The Conservatives are the only major party that won’t be attending the AFN assembly, and Nepinak says as far as he knows Prime Minister Stephen Harper has never attended, either before or since he moved into the PMO.
"The line is clearly drawn here," said Nepinak. "We are trying to make a difference. We’ve become a powerful political force."
Nepinak said he hasn’t yet determined whether he thinks the Liberals or the NDP are the better option and wouldn’t say publicly unless or until the chiefs of Manitoba give him such a mandate.
He said both Trudeau and Mulcair clearly have a solid grasp of the issues in play, and have listened to what they have been told.
"They’ve done their homework," he said.
He did say he was inclined to prefer some of Trudeau’s content because it was more specific than Mulcair. Although both leaders discussed investing in education, called for a public inquiry on murdered and missing indigenous women, and specified the need to ensure the survival of indigenous languages, Trudeau’s speech went into more detail.
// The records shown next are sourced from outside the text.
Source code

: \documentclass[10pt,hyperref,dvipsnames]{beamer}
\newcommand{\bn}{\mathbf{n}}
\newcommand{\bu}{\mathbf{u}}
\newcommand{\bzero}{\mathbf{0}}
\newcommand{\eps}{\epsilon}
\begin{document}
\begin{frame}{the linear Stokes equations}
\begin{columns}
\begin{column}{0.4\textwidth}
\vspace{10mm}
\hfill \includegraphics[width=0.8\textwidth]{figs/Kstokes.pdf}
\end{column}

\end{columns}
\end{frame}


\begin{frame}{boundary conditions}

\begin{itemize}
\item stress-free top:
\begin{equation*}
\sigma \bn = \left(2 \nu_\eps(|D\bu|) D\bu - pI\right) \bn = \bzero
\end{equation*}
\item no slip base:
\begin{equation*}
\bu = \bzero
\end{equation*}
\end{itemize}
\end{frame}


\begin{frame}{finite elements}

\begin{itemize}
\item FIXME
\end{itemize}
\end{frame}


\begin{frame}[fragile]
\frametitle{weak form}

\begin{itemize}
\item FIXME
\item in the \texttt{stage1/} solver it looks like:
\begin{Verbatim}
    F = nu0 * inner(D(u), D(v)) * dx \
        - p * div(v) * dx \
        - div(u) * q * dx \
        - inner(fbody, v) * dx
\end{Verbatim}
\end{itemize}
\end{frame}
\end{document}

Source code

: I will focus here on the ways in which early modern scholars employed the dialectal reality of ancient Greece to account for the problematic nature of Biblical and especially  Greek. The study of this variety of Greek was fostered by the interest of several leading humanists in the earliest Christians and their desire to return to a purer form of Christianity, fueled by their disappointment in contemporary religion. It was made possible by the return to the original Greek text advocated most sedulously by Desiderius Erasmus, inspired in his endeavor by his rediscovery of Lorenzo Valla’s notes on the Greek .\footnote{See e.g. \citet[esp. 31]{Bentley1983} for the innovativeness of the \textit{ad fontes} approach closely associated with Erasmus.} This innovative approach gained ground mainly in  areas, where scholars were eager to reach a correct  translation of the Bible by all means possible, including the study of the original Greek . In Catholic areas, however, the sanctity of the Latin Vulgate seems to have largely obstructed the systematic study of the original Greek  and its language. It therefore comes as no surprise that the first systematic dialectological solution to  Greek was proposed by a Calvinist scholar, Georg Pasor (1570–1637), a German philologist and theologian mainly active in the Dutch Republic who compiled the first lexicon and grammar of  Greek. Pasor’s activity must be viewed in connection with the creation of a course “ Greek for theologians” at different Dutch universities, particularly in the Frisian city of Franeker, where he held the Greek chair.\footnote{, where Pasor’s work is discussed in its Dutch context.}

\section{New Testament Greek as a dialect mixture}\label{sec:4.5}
Nepinak said Trudeau specifically called for an end to the two per cent funding increase cap on First Nations programs that has been in place for at least 20 years, and promised actual dollars for programs to "promote, preserve and enhance" indigenous languages and cultures. Nepinak said he thinks it is incredibly "profound" for Trudeau to recognize the importance of indigenous languages.
The NDP however were dismayed at the length of Trudeau’s speech saying he went on longer than he was supposed to.
Each were given a 40-minute window for their appearance at the AFN but that was to include a 15-minute speech with the rest reserved for questions from the audience.
Mulcair’s speech, at 1,850 words, was less than half the length of Trudeau’s 3,700-word address.
Mulcair took three questions from the audience, but his 40 minutes was shorter than expected because he was late to start. An NDP staffer said Mulcair was being "mobbed" by fans as he tried to enter the room to give his speech.
Trudeau’s speech was so long he didn’t have time to take questions, however Trudeau did speak to the media in a press conference after the event, and Mulcair did not.
The two parties have sniped back and forth at each other over who is better on indigenous issues for months. At the Truth and Reconciliation Commission closing events in June, Mulcair was the only party leader to attend the release of the executive summary report and recommendations. Trudeau was not there, something the NDP were happy to point out.
Mulcair’s director of communications also took to Twitter Tuesday to say he felt Trudeau didn’t get as much applause as Mulcair did at the AFN.
Trudeau’s speech Tuesday was clear to say he was in attendance at the closing events of that week, as he noted he planned to tell his children one day that our belief in Canada as a generous and fair country has not always been the case.